- WHAT TO PRODUCE:
Each line of the records that follow must come back exactly, with pictures skipped.

- INPUT:
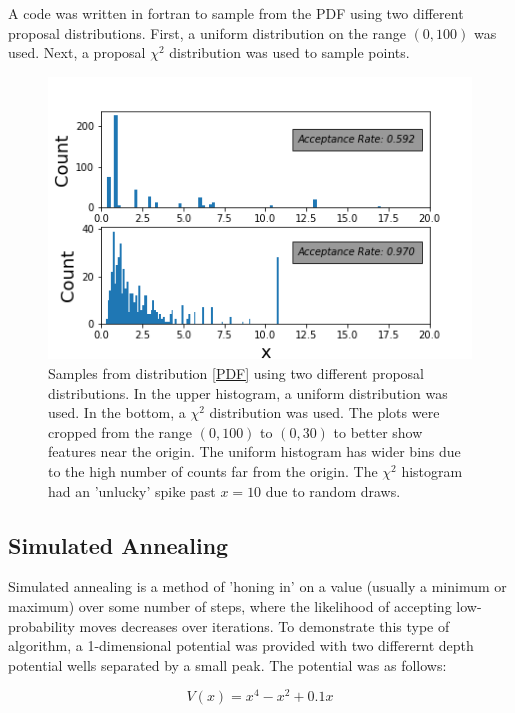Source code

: \message{ !name(Assn1.tex)}\documentclass[twocolumn]{article}
\begin{document}
A code was written in fortran to sample from the PDF using two different proposal distributions. First, a uniform distribution on the range $(0,100)$ was used. Next, a proposal $\chi^2$ distribution was used to sample points.

\begin{figure}
\centering
\includegraphics[width=\linewidth]{mixed_chains}
\caption{Samples from distribution \ref{PDF} using two different proposal distributions. In the upper histogram, a uniform distribution was used. In the bottom, a $\chi^2$ distribution was used. The plots were cropped from the range $(0,100)$ to $(0,30)$ to better show features near the origin. The uniform histogram has wider bins due to the high number of counts far from the origin. The $\chi^2$ histogram had an 'unlucky' spike past $x=10$ due to random draws.}
\label{fig:mixed_chains}
\end{figure}
 

\subsection{Simulated Annealing}
Simulated annealing is a method of 'honing in' on a value (usually a minimum or maximum) over some number of steps, where the likelihood of accepting low-probability moves decreases over iterations. To demonstrate this type of algorithm, a 1-dimensional potential was provided with two differernt depth potential wells separated by a small peak. The potential was as follows:

\begin{equation}
{V(x) = x^4 - x^2 + 0.1x}
\label{eq:well}
\end{equation}
\end{document}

- SOLUTION TO THIS PROBLEM:
Source code

: \message{ !name(Assn1.tex)}\documentclass[twocolumn]{article}
\begin{document}
A code was written in fortran to sample from the PDF using two different proposal distributions. First, a uniform distribution on the range $(0,100)$ was used. Next, a proposal $\chi^2$ distribution was used to sample points.

\begin{figure}
\centering
\includegraphics[width=\linewidth]{mixed_chains}
\caption{Samples from distribution \ref{PDF} using two different proposal distributions. In the upper histogram, a uniform distribution was used. In the bottom, a $\chi^2$ distribution was used. The plots were cropped from the range $(0,100)$ to $(0,30)$ to better show features near the origin. The uniform histogram has wider bins due to the high number of counts far from the origin. The $\chi^2$ histogram had an 'unlucky' spike past $x=10$ due to random draws.}
\label{fig:mixed_chains}
\end{figure}
 

\subsection{Simulated Annealing}
Simulated annealing is a method of 'honing in' on a value (usually a minimum or maximum) over some number of steps, where the likelihood of accepting low-probability moves decreases over iterations. To demonstrate this type of algorithm, a 1-dimensional potential was provided with two differernt depth potential wells separated by a small peak. The potential was as follows:

\begin{equation}
{V(x) = x^4 - x^2 + 0.1x}
\label{eq:well}
\end{equation}
\end{document}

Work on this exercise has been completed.